B. Residual Party-Related Issues

Although Wolfchild III and Wolfchild TV addressed questions about participation of numerous individuals and the Communities in this litigation, the parties have raised residual party-related issues. Managing this collective action with a very large number of individual claimants separated into so many groups has proved to be a daunting task. See Wolfchild TV, 77 Fed.CI. at 34 (“This action threatens to become so cumbersome and laden with claimants that bringing it to a final conclusion within a reasonable time is put in jeopardy.”). In April 2007, after first imposing a twice-extended deadline for claimants to intervene as plaintiffs, and then allowing yet a further set of motions to intervene and to amend previously granted interventions, the court warned that “any future requests by individuals to participate in the Wolfchild case as claimants will be deemed to be untimely and to impair the manageability of this suit.” Id. at 35-36.9 Noting that *478the statute of limitations had not yet begun to run because of the Indian Trust Accounting Statute, the court advised that “[fjurther individuals who wish to pursue claims of breach of trust arising out of the 1888, 1889, and 1890 Appropriations Acts must file separate actions to vindicate their positions.” Id. at 36. Now, at this later stage of the case the court has been presented with numerous requests to correct names, including those of newly married persons as well as others, and to add children newborn to persons already named as plaintiffs or intervening plaintiffs. Twenty-one such motions are pending, filed by plaintiffs and by twenty groups of intervening plaintiffs. At a hearing held on August 6, 2007, the court required that any such motion be filed on or before August 20, 2007. Each of the pending motions was filed by that date.

The government has not objected to these motions insofar as they seek to correct names or to add newborn children, see Def.’s Resp. to Garreau (Hall) Mot. for Leave to File Am. Compl. to Correct Names [582] at 1; Def.’s Omnibus Mem. of Points and Authorities [596] (“Def.’s Omnibus Mem.”) at 2-3, but it has objected to adding other additional plaintiffs. Def.’s Omnibus Mem. at 4-5. For purposes of amending the complaint and intervening complaints in this litigation, the government would define “newborns” as those persons bom between July 12, 2006 and August 20, 2007. Id. at 2. The government recites that the common definition of “newborn” is a “neonate” or a “newborn infant, especially less than four weeks old.” Id. at 3 (quoting The American Heritage Dictionary of the English Language 1178 (4th ed.2000)).10 Here, however, the government puts forward a more expansive definition of newborn to account for the fact that the court previously set July 12, 2006, as the extended deadline for intervention. Id. at 2.

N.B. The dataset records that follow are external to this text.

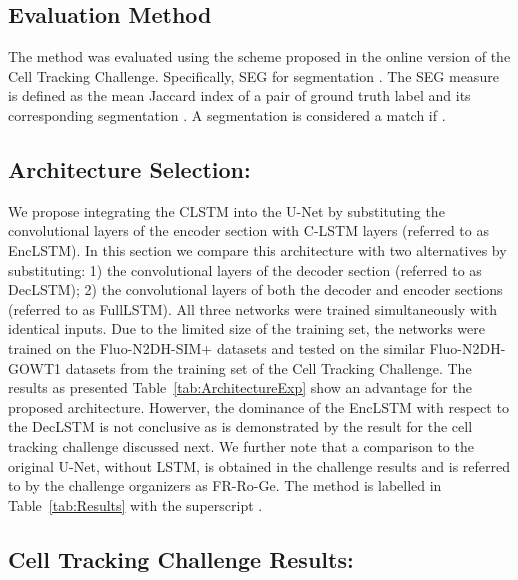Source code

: \documentclass{article}
\begin{document}
\subsection{Evaluation Method}\label{subsec:Evaluation}
The method was evaluated using the scheme proposed
in the online version of the Cell Tracking Challenge. Specifically, SEG for segmentation \cite{Ulman17}. The SEG measure is defined as the mean Jaccard index
 of a pair of ground truth label  and its corresponding segmentation . A segmentation is considered a match if  . 



\subsection{Architecture Selection:}
 \label{ArchitectureSelection}
 We propose integrating the CLSTM into the U-Net by substituting the convolutional layers of the encoder section with C-LSTM layers (referred to as EncLSTM). 
In this section we compare this architecture with two alternatives by substituting: 1) the convolutional layers of the decoder section (referred to as DecLSTM); 2) the convolutional layers of both the decoder and encoder sections (referred to as FullLSTM). All three networks were trained simultaneously with identical inputs. Due to the limited size of the training set, the networks were trained on the Fluo-N2DH-SIM+ datasets and tested on the similar Fluo-N2DH-GOWT1 datasets from the training set of the Cell Tracking Challenge. The results as presented  Table~\ref{tab:ArchitectureExp} show an advantage for the proposed architecture. Howerver, the dominance of the EncLSTM with respect to the DecLSTM is not conclusive as is demonstrated by the result for the cell tracking challenge discussed next. We further note that a comparison to the original U-Net, without LSTM, is obtained in the challenge results and is referred to by the challenge organizers as FR-Ro-Ge. The method is labelled in Table~\ref{tab:Results} with the superscript .

\subsection{Cell Tracking Challenge Results:}
 \label{ChallengeExperiments}
 
\end{document}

The court conceptually accepts the government’s suggested expansive definition of newborn for purposes of the pending motions. However, the government’s proposed delineating dates for the newborns have to be modified. It would be unrealistic to expect that child born shortly before the prior deadline for intervention could reasonably have been included in a complaint for intervention. Accordingly, the court will consider newborns for this specific purpose to be persons born between January 1, 2006 and August 20, 2007.

Four groups proposed to include newborn children who are en ventre sa mere. See the motions to amend filed by the Whipple group [538], Lafferty group [539], Lowe group [540], and Mozak group [547]. The government acknowledges that the court previously allowed unborn children to be included in a complaint in intervention, at least conditionally. Def.’s Omnibus Mem. at 3-4 (referring to Wolfchild TV, 77 Fed.Cl. at 35 n. 22). The court’s prior action was based upon the common law rule that a child en ventre sa mere is deemed to be in esse for purposes of inheritance or taking a remainder or other estate of interest for its own benefit. Wolfchild IV, 77 Fed.Cl. at 35 n. 22. The government does not challenge the common law rule, but it does resist the conclusion that an unborn child possesses a cause of action cognizable in federal court for damages. Def.’s Omnibus Mem. at 4. Nonetheless, the government does not oppose the addition of those putative plaintiffs in this litigation, so long as they are properly identified. Id. The court consequently allows unborn children to be added to the listing of individual plaintiffs for the four groups of intervenors which sought to include them.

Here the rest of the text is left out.